Pediatric urologic oncology

Abstract

Wilms' tumor is the most common malignant neoplasm in the urinary tract of children. More than 500 new cases occur annually in the United States. The incidence of Wilms' tumor has remained relatively constant at 7.8 per million children per year. Recent advances in chromosomal and biochemical analysis have made it possible to identify persons at higher risk for development of Wilms' tumor. The tumor appears to occur in either heritable or nonheritable form. In children with the heritable form, the neoplasm develops at an earlier age and is more likely to be bilateral and multicentric. All bilateral cases and from 15 to 20 per cent of unilateral Wilms' tumors may be attributable to the heritable form of disease. Significant associations with aniridia, hemihypertrophy, and congenital urinary tract defects have been well documented.
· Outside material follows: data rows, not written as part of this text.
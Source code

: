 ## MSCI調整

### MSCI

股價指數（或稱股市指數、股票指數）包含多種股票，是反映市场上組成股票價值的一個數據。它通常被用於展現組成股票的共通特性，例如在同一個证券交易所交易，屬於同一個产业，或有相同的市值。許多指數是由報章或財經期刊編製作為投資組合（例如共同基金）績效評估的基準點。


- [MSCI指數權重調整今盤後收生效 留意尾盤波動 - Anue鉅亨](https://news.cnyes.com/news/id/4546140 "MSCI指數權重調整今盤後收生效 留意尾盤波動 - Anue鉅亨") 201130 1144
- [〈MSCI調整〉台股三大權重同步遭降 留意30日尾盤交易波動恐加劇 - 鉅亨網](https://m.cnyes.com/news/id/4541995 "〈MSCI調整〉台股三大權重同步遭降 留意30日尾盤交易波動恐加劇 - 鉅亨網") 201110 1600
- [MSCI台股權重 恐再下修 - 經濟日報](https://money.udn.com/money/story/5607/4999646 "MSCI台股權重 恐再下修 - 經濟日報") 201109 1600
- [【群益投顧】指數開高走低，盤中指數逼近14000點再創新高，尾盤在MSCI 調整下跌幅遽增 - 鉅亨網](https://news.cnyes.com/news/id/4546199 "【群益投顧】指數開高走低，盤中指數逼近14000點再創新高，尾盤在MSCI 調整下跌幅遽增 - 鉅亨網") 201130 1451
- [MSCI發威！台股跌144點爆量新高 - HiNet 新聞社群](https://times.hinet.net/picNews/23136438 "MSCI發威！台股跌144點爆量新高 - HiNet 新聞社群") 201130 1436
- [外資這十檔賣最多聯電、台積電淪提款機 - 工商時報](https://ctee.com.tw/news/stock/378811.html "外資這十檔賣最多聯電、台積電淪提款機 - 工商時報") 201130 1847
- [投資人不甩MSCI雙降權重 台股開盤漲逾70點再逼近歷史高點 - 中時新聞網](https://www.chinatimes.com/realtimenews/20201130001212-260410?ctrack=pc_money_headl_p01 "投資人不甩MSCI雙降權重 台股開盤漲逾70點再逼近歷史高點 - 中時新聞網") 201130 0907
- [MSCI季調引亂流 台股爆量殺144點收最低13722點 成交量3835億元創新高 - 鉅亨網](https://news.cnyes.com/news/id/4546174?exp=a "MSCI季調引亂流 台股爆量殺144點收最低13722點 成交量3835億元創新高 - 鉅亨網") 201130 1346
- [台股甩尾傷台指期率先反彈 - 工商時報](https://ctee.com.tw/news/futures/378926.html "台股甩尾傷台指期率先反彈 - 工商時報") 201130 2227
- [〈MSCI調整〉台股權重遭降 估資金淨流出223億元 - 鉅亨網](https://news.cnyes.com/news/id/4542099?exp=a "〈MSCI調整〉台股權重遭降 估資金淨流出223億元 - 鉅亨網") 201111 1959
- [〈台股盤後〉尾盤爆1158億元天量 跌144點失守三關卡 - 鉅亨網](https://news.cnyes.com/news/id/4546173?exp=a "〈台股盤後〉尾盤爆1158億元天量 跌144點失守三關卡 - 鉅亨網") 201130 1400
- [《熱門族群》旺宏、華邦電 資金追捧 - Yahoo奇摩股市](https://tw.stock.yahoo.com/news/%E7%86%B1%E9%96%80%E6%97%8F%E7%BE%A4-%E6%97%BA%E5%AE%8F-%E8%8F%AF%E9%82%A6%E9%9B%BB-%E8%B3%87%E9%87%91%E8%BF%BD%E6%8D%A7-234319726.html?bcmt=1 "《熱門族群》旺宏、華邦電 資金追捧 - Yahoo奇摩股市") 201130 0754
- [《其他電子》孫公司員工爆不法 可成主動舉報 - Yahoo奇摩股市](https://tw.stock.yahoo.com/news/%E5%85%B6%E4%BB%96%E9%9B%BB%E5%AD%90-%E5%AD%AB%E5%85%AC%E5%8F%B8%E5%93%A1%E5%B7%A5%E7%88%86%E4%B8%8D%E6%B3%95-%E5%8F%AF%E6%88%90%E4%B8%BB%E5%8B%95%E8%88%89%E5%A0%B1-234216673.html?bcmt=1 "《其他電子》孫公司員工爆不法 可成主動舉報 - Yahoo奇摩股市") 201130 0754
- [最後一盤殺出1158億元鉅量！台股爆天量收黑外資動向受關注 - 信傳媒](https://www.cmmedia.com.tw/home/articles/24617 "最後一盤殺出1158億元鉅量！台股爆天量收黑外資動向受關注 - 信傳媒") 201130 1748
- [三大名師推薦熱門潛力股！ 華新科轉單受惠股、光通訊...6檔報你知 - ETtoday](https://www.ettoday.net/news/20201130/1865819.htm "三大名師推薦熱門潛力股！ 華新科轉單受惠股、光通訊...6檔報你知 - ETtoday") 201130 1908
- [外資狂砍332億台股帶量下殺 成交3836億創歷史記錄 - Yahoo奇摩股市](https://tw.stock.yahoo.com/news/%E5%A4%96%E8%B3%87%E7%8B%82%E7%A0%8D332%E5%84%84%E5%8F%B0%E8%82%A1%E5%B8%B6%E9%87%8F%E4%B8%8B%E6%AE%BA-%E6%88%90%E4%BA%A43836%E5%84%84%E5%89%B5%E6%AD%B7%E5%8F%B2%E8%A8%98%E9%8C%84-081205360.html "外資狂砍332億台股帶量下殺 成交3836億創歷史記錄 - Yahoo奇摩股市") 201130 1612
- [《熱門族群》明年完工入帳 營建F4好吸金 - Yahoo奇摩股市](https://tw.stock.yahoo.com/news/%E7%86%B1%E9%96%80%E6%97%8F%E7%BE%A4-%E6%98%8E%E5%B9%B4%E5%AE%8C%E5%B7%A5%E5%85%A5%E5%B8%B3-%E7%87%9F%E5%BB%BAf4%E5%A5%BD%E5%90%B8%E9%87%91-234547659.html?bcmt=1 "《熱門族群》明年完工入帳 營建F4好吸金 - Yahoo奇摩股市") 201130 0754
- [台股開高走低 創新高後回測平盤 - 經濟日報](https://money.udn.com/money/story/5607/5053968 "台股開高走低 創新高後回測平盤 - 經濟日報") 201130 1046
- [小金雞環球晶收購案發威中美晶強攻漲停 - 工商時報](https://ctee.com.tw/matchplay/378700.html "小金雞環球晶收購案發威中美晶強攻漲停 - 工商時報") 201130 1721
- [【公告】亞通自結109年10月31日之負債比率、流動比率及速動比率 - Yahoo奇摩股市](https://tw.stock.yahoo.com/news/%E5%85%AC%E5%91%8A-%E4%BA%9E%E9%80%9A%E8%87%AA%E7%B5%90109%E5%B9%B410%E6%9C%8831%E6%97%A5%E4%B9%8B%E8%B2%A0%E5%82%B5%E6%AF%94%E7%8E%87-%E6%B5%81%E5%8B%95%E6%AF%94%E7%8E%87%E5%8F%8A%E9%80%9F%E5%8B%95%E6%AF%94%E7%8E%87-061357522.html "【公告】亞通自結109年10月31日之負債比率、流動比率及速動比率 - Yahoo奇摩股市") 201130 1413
Genitourinary anomalies (renal hypoplasia, fusion anomalies, renal ectopy, duplication, hypospadias, and cryptorchidism) are present in 4.5 per cent of patients with Wilms' tumor. Hemihypertrophy occurs in 2.9 per cent of patients. Aniridia occurred in 1.1 per cent of 547 patients with Wilms' tumor evaluated by the National Wilms' Tumor Study Group. Chromosomal analysis by high-resolution banding has demonstrated that the complex of Wilms' tumor and aniridia is associated with a chromosomal deletion at 11p13. In addition, these patients have a significant reduction in the level of the enzyme catalase. Reduced levels of catalase may provide an additional marker for an 11p13 deletion and thereby identify patients with aniridia who are at increased risk for the development of Wilms' tumor.